Embedded software update system

Iris' software is shipped as part of 3rd party firmwares. The lack of control over the firmware upgrade schedule and flow greatly limits its ability to quickly iterate and ship new features. This document proposes an architecture to decouple Iris' application updates from full firmware upgrades, enabling fast, safe, and continuous delivery.

Assumptions

Devices run a Linux-based OS
Applications have read-write access to non-volatile storage
A fixed entry-point is launched and supervised by the host system
Applications have no access to the host storage outside of its sandbox
Applications have restricted privilege and cannot escalate

Architecture overview

The goal of this design is to limit the impact of embedded device's firmware static nature. Firmwares often are a complete OS image meant to be written to the internal flash memory and mounted as read-only file systems. This provides a level of safety by providing a reset mechanism to clear all writable memory (volatile and non-volatile) and recover from errors. However, firmware updates tend to be very involved processes and limit the ability to provide automatic updates. In order to avoid this problem, we can create an out-of-band update mechanism specific to Iris' software. For this, we need write access to non-volatile[1] memory in order to store the application and a supervisor process (like s6-supervise) to ensure it always runs.

Besides the application itself, the supervisor will run an update manager process responsible for local updates as well as health monitoring in order to trigger rollbacks in case of issues.

block-beta
  columns 9
  block:ApplicationBlock:9
    up["update daemon"]
    space
    application
  end
  space:9
  block:Storage:3
    columns 1
    storageA["Active version"]
    storageB["Fallback version"]
  end
  space:3
  supervisor:3 
  block:host:9
    columns 1
    runtime
    OS
  end
  supervisor --"runs"--> up
  supervisor --"runs"--> application
  up -- "monitors" --> application
  supervisor --"reads"--> Storage
  up --"updates"--> Storage

Update daemon

The update daemon will run as a separate process and will periodically query the update service with the in order to see if a newer version is available. If an update is available, it will fetch the data, validate its integrity via cryptographic signature and write it to local storage. In order to prevent faulty updates from breaking the application, at least one other version of the software is kept.
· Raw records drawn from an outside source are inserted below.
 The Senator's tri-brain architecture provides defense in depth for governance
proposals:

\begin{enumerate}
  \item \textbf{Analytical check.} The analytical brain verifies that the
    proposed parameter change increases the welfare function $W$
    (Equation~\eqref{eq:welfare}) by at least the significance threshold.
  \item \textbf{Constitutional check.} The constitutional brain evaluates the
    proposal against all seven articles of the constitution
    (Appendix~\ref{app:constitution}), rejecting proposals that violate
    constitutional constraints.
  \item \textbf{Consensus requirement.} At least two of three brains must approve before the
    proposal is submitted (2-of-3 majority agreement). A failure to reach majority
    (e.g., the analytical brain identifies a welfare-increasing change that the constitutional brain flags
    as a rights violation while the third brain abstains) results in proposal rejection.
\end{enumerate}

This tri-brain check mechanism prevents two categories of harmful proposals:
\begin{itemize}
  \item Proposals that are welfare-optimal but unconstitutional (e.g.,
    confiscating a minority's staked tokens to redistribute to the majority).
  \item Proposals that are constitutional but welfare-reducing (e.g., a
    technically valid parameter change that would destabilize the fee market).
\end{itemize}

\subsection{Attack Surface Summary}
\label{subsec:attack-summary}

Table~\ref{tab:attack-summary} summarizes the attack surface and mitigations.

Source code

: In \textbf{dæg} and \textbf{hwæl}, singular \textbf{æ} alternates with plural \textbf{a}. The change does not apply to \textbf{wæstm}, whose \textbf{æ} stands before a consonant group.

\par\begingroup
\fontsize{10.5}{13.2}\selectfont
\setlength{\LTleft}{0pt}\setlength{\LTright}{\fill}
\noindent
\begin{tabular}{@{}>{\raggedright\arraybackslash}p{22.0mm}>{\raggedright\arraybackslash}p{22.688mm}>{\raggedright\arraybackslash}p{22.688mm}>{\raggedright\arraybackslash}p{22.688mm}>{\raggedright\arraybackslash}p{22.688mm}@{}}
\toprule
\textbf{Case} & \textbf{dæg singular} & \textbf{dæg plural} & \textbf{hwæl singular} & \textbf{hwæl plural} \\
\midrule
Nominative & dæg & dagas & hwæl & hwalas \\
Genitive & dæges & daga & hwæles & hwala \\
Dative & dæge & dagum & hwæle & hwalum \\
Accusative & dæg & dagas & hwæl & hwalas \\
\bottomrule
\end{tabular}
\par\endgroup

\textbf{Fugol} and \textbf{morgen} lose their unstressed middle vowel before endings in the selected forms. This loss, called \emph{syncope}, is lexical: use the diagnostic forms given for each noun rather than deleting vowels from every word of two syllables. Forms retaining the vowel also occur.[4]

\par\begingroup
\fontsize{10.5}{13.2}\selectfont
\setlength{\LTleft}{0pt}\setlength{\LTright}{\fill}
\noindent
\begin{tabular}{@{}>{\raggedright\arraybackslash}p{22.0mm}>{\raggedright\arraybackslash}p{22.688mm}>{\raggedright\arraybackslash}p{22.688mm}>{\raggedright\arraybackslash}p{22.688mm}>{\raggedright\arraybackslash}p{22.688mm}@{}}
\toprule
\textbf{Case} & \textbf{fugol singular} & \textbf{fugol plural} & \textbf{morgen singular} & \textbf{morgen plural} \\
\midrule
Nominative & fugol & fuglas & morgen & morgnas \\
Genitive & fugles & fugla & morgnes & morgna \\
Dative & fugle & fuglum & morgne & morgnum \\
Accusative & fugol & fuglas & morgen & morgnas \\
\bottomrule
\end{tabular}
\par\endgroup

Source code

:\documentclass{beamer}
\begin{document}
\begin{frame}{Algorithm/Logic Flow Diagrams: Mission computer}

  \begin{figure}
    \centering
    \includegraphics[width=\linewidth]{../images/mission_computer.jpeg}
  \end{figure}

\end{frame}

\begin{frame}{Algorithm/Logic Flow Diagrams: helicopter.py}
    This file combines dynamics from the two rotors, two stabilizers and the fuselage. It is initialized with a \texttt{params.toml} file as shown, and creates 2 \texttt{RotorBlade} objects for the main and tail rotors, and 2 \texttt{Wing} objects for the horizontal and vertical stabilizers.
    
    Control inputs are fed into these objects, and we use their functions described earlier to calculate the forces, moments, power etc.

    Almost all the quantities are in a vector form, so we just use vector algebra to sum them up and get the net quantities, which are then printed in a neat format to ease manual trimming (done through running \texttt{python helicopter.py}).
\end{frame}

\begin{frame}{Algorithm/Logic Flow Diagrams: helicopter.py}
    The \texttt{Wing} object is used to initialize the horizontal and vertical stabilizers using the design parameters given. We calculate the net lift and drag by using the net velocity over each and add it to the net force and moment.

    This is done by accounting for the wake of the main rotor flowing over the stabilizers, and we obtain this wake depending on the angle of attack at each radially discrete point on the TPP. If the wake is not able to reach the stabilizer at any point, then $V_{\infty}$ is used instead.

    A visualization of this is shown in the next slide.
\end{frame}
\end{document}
The update daemon will monitor the health of the application and revert updates that result in failed health checks. This can be achieved in different ways depending on the system features which essentially boils down to adding a level of indirection on top of the application. For example, symbolic links or an overlay file system can be used. The update daemon would change the target of a symlink to update or revert.

Update service

The update service will implement incremental roll-outs in order to limit the blast radius of updates. This can be done by using a unique identifier for devices. This identifier can be sent to the service as part of the request for update data such that a tailored response can be returned. By hashing the device id and update information (for example the software version), devices can be placed in buckets and the service can deterministically target a subset of the fleet. Multiple requests for update data by the same device must return the same response for a given deployment progress. Such roll-out can be managed using readily available open source CI/CD software.

Roll-out

Obviously, industry standards should be followed where pre-production environments run automated tests and canary devices provide early signal. Customers should also have the option to designate devices as "non-production" such that they can be selected early before production ones.

Update timing, that is, when the application should be restarted depends on the nature of the application itself and how it affects the functionality of the overall system. Application metrics can be used to determine the device's status and make a decision on when a restart can be triggered. Additional information such as user-provided update schedules can help limit negative impact.

If bandwidth limits are problematic, local devices can be leveraged as caches and serve the update payload to neighbors. Also, diff-based updates can be leveraged to further reduce the amount of data transferred.

Update monitoring

While rolling out updates, it's important to closely monitor the fleet and stop the roll-out as soon as issues are detected. The application should be instrumented (using OpenTelemetry for example). The metrics will be used by the update daemon to initiate local rollbacks in case of unhealthy signals as well as by the backend service for fleet-wide rollbacks.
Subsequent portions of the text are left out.